The new dynamic diamond anvil cell (dDAC) at the Extreme Conditions Beamline (ECB) at DESY’s X-ray source PETRA III. (Courtesy: Hanns-Peter Liermann)

To study changes in physical properties of materials under high pressure, scientists shine X-rays on the small samples and record how the material diffracts them. These diffraction patterns let scientists determine the material’s structure. However, to take snapshots of high-speed dynamic processes, the X-ray flash needs to be bright enough and the camera (detector) must be fast enough.

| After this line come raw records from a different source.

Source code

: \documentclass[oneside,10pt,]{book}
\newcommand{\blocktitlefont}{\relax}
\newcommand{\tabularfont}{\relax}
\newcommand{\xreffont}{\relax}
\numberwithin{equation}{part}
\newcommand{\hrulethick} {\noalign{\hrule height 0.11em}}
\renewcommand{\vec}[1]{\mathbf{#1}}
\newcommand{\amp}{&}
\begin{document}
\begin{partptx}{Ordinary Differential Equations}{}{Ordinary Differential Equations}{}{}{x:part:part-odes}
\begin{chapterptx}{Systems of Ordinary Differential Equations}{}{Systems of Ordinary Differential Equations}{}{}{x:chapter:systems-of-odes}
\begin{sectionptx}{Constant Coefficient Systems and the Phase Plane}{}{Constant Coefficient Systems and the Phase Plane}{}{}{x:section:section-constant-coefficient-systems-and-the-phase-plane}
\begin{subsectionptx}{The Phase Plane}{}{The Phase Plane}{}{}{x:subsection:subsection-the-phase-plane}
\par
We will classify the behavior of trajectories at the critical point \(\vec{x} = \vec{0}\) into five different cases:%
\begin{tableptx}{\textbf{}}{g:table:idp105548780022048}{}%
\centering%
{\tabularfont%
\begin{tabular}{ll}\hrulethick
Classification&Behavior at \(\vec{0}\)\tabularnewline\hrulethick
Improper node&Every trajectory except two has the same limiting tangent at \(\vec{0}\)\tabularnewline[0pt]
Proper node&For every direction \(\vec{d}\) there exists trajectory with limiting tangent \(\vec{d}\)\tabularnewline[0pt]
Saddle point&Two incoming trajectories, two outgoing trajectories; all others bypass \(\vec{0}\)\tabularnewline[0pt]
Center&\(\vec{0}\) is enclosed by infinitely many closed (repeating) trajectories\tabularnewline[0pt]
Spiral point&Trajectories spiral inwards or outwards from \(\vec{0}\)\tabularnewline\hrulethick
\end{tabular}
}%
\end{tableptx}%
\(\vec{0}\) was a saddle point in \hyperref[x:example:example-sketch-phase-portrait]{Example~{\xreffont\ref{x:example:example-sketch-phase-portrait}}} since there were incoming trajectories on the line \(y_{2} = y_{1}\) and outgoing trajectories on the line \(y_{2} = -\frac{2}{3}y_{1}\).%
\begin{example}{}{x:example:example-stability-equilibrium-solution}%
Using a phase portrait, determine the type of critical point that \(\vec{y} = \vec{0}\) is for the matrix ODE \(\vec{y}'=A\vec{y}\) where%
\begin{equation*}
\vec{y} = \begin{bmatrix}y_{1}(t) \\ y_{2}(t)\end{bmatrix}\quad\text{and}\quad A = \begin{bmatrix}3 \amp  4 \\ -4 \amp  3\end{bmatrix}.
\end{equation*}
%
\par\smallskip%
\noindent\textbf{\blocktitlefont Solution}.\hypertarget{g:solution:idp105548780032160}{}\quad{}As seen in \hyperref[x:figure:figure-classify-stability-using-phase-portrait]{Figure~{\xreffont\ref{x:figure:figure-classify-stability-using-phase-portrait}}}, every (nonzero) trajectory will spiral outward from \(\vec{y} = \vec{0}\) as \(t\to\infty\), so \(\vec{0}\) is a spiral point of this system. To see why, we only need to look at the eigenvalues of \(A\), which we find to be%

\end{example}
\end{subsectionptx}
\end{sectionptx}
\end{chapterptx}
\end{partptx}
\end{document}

“For almost 10 years after the dDAC’s invention at our lab, it has been extremely difficult to conduct fast diffraction experiments because of the lack of photon flux and, more importantly, the lack of fast and highly sensitive high-energy X-ray diffraction detectors,” says Jenei. “Only through the advent of extremely bright, third-generation X-ray sources and development of highly sensitive cameras did it become possible to collect diffraction images with the adequate short exposure times and temporal resolution.”

The Extreme Conditions Beamline (ECB) at DESY has the world’s first two GaAs Lambda detectors. “By triggering them with a delay of 0.25 milliseconds, we can collect up to 4,000 frames per second,” says Hanns-Peter Liermann, the beamline scientist in charge of the ECB. The detectors were funded through a joint research project awarded by the German Federal Ministry of Education and Research BMBF to the Goethe University Frankfurt, where Björn Winkler is the principal investigator.

Researchers working on the project have demonstrated the performance and versatility of the experimental setup with fast compression studies of heavy metals such as gold and bismuth, as well as light compounds such as ice (H2O) and planetary materials such as ferropericlase. While conducting fast diffraction experiments on gold, the team demonstrated an increase in pressure from 1,000 atmospheres to 1.4 million atmospheres in only 2.5 milliseconds (thousandth of a second), resulting in a maximum compression rate of 160 terapascals per second (a terapascal is a measure of pressure). During this extremely short time, the detectors collected eight diffraction patterns across the complete compression path.

“We believe that with the existing setup we can improve the compression rates to maybe thousands of terapascals per second,” Liermann says.